MAYSVILLE, Ky. – Community leaders want residents to be able to revive people from a heroin overdose – and they want them to be able to do it without putting themselves in danger.
So Maysville is teaching residents to use Narcan.
The danger is clear. Just this week, an officer in eastern Ohio accidentally overdosed just by touching fentanyl that had rubbed off on his clothes while aiding someone who had OD’d.
Often the first to respond to someone overdosing is someone they know, said Dr. Ellen Kumler.

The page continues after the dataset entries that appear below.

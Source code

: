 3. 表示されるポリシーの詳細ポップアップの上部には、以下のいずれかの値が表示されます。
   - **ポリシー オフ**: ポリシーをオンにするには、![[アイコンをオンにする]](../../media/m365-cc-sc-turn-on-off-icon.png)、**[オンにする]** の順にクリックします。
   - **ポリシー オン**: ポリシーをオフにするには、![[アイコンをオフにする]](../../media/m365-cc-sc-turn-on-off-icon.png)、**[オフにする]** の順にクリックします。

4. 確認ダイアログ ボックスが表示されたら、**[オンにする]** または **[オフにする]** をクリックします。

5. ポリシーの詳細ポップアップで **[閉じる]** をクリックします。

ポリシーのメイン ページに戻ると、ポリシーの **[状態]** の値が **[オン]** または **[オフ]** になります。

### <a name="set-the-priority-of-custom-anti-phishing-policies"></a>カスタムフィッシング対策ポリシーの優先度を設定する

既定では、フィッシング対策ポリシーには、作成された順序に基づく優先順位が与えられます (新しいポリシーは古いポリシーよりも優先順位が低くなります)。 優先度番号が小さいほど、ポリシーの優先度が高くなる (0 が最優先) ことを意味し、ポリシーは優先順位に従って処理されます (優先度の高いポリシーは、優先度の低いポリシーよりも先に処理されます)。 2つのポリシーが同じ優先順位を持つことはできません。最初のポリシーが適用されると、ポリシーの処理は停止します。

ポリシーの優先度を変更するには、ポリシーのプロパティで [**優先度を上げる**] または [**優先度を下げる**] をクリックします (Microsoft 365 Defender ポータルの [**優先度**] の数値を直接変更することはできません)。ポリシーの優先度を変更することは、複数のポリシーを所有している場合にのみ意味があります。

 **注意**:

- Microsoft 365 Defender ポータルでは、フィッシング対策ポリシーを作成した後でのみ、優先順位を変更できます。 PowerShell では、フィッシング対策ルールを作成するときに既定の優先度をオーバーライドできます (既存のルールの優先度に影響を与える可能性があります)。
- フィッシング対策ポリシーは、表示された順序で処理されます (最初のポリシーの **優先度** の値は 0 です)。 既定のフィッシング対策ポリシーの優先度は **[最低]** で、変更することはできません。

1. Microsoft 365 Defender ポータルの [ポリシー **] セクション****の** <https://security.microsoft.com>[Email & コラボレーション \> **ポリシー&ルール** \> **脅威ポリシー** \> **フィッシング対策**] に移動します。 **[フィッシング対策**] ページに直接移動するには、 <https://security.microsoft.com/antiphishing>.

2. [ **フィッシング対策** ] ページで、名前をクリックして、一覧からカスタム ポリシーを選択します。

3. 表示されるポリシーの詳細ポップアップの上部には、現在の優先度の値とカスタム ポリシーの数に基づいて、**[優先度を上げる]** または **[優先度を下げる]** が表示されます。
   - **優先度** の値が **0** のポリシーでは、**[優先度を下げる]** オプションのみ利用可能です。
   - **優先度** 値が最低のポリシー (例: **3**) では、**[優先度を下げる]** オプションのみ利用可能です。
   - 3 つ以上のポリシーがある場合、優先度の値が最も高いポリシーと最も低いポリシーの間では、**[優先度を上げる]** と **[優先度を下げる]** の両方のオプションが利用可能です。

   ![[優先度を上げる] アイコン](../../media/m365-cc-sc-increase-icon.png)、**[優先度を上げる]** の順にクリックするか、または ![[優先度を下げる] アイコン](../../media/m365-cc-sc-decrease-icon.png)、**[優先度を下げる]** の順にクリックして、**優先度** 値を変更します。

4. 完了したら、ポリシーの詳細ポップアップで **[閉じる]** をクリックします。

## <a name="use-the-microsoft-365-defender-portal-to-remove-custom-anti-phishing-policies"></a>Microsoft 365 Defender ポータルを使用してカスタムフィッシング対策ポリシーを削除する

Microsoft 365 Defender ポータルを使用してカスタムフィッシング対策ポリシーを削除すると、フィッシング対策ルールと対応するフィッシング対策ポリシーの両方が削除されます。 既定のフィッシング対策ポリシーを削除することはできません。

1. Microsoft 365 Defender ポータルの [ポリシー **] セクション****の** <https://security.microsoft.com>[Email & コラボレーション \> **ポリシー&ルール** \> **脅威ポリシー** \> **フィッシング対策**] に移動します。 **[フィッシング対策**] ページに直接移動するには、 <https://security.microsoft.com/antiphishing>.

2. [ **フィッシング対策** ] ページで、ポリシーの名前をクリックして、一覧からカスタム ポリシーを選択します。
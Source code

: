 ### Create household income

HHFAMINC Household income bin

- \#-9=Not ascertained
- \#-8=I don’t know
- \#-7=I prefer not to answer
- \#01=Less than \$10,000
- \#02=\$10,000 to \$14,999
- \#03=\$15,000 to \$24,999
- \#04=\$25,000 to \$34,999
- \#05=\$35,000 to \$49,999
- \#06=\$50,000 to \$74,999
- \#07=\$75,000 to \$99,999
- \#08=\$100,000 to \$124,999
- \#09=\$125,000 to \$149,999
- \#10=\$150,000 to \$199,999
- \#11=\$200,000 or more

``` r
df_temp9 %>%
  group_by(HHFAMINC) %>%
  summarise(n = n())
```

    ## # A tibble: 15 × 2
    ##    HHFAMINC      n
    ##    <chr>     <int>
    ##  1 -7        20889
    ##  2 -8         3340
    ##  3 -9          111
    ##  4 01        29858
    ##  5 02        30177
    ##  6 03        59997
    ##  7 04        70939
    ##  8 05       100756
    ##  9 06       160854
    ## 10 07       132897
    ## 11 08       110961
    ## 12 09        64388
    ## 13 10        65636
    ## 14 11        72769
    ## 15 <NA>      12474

“Over 80 percent of folks who receive Naloxone get it from friends and family, not from first responders," said Kumler, a public health clinician with the Mason County Health Department. That department and the Buffalo Trace Agency for Substance Abuse Policy are providing the instruction.
“We wanted to step in and make sure that we had the opportunity to talk about addiction as we do these trainings, and also make people feel more comfortable in knowing they can safely use this medication to save a life," Kumler said.
Organizations that pre-register for training get a overdose kit with two doses of Narcan, a mask and protective gloves.
"You find someone down, you find someone in trouble, what can I do to save a life? This might be a piece what you might do," Kumler said.
With so much deadly fentanyl and carfentanil around, it's more important now to make sure people know what they're dealing with.
“Making sure that in the way that you respond to save a life that you don't put yourself at risk as well," Kumler said.
First responders in the area were trained on how to use Narcan last year.
“It was pretty successful in training first responders, so now it's time to get the community involved," Maysville Police Chief Ron Rice said.
“There are many times when family members, members of the community, will be the first on the scene when this life-saving drug is needed," said Rice.
"We want to save that life and hopefully help them enter into that recovery,” Kumler added.